YOUR TASK
Repeat exactly the lines below that lie between the line with "E13 to Protect Your Individual Information</u></a></li>" and the line with "G 5G (2023) to Protect Your Individual Information</u></a></li>", counting both of those lines as part of the answer.

Dataset entries
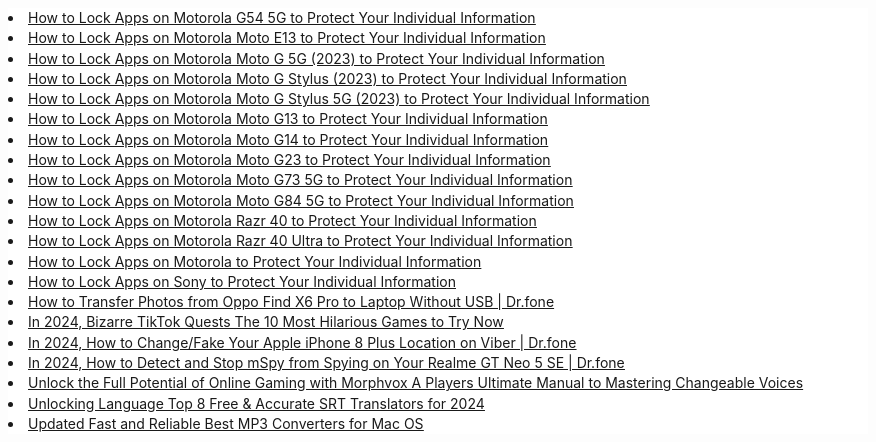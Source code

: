 <li><a href="https://android-unlock.techidaily.com/how-to-lock-apps-on-motorola-g54-5g-to-protect-your-individual-information-by-drfone-android/"><u>How to Lock Apps on Motorola G54 5G to Protect Your Individual Information</u></a></li>
<li><a href="https://android-unlock.techidaily.com/how-to-lock-apps-on-motorola-moto-e13-to-protect-your-individual-information-by-drfone-android/"><u>How to Lock Apps on Motorola Moto E13 to Protect Your Individual Information</u></a></li>
<li><a href="https://android-unlock.techidaily.com/how-to-lock-apps-on-motorola-moto-g-5g-2023-to-protect-your-individual-information-by-drfone-android/"><u>How to Lock Apps on Motorola Moto G 5G (2023) to Protect Your Individual Information</u></a></li>
<li><a href="https://android-unlock.techidaily.com/how-to-lock-apps-on-motorola-moto-g-stylus-2023-to-protect-your-individual-information-by-drfone-android/"><u>How to Lock Apps on Motorola Moto G Stylus (2023) to Protect Your Individual Information</u></a></li>
<li><a href="https://android-unlock.techidaily.com/how-to-lock-apps-on-motorola-moto-g-stylus-5g-2023-to-protect-your-individual-information-by-drfone-android/"><u>How to Lock Apps on Motorola Moto G Stylus 5G (2023) to Protect Your Individual Information</u></a></li>
<li><a href="https://android-unlock.techidaily.com/how-to-lock-apps-on-motorola-moto-g13-to-protect-your-individual-information-by-drfone-android/"><u>How to Lock Apps on Motorola Moto G13 to Protect Your Individual Information</u></a></li>
<li><a href="https://android-unlock.techidaily.com/how-to-lock-apps-on-motorola-moto-g14-to-protect-your-individual-information-by-drfone-android/"><u>How to Lock Apps on Motorola Moto G14 to Protect Your Individual Information</u></a></li>
<li><a href="https://android-unlock.techidaily.com/how-to-lock-apps-on-motorola-moto-g23-to-protect-your-individual-information-by-drfone-android/"><u>How to Lock Apps on Motorola Moto G23 to Protect Your Individual Information</u></a></li>
<li><a href="https://android-unlock.techidaily.com/how-to-lock-apps-on-motorola-moto-g73-5g-to-protect-your-individual-information-by-drfone-android/"><u>How to Lock Apps on Motorola Moto G73 5G to Protect Your Individual Information</u></a></li>
<li><a href="https://android-unlock.techidaily.com/how-to-lock-apps-on-motorola-moto-g84-5g-to-protect-your-individual-information-by-drfone-android/"><u>How to Lock Apps on Motorola Moto G84 5G to Protect Your Individual Information</u></a></li>
<li><a href="https://android-unlock.techidaily.com/how-to-lock-apps-on-motorola-razr-40-to-protect-your-individual-information-by-drfone-android/"><u>How to Lock Apps on Motorola Razr 40 to Protect Your Individual Information</u></a></li>
<li><a href="https://android-unlock.techidaily.com/how-to-lock-apps-on-motorola-razr-40-ultra-to-protect-your-individual-information-by-drfone-android/"><u>How to Lock Apps on Motorola Razr 40 Ultra to Protect Your Individual Information</u></a></li>
<li><a href="https://android-unlock.techidaily.com/how-to-lock-apps-on-motorola-to-protect-your-individual-information-by-drfone-android/"><u>How to Lock Apps on Motorola to Protect Your Individual Information</u></a></li>
<li><a href="https://android-unlock.techidaily.com/how-to-lock-apps-on-sony-to-protect-your-individual-information-by-drfone-android/"><u>How to Lock Apps on Sony to Protect Your Individual Information</u></a></li>
<li><a href="https://android-transfer.techidaily.com/how-to-transfer-photos-from-oppo-find-x6-pro-to-laptop-without-usb-drfone-by-drfone-transfer-from-android-transfer-from-android/"><u>How to Transfer Photos from Oppo Find X6 Pro to Laptop Without USB | Dr.fone</u></a></li>
<li><a href="https://tiktok-videos.techidaily.com/in-2024-bizarre-tiktok-quests-the-10-most-hilarious-games-to-try-now/"><u>In 2024, Bizarre TikTok Quests  The 10 Most Hilarious Games to Try Now</u></a></li>
<li><a href="https://location-social.techidaily.com/in-2024-how-to-changefake-your-apple-iphone-8-plus-location-on-viber-drfone-by-drfone-virtual-ios/"><u>In 2024, How to Change/Fake Your Apple iPhone 8 Plus Location on Viber | Dr.fone</u></a></li>
<li><a href="https://location-social.techidaily.com/in-2024-how-to-detect-and-stop-mspy-from-spying-on-your-realme-gt-neo-5-se-drfone-by-drfone-virtual-android/"><u>In 2024, How to Detect and Stop mSpy from Spying on Your Realme GT Neo 5 SE | Dr.fone</u></a></li>
<li><a href="https://sound-optimizing.techidaily.com/unlock-the-full-potential-of-online-gaming-with-morphvox-a-players-ultimate-manual-to-mastering-changeable-voices/"><u>Unlock the Full Potential of Online Gaming with Morphvox A Players Ultimate Manual to Mastering Changeable Voices</u></a></li>
<li><a href="https://some-guidance.techidaily.com/unlocking-language-top-8-free-and-accurate-srt-translators-for-2024/"><u>Unlocking Language  Top 8 Free & Accurate SRT Translators for 2024</u></a></li>
<li><a href="https://ai-vdieo-software.techidaily.com/updated-fast-and-reliable-best-mp3-converters-for-mac-os/"><u>Updated Fast and Reliable Best MP3 Converters for Mac OS</u></a></li>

SOLVED PROBLEM
<li><a href="https://android-unlock.techidaily.com/how-to-lock-apps-on-motorola-moto-e13-to-protect-your-individual-information-by-drfone-android/"><u>How to Lock Apps on Motorola Moto E13 to Protect Your Individual Information</u></a></li>
<li><a href="https://android-unlock.techidaily.com/how-to-lock-apps-on-motorola-moto-g-5g-2023-to-protect-your-individual-information-by-drfone-android/"><u>How to Lock Apps on Motorola Moto G 5G (2023) to Protect Your Individual Information</u></a></li>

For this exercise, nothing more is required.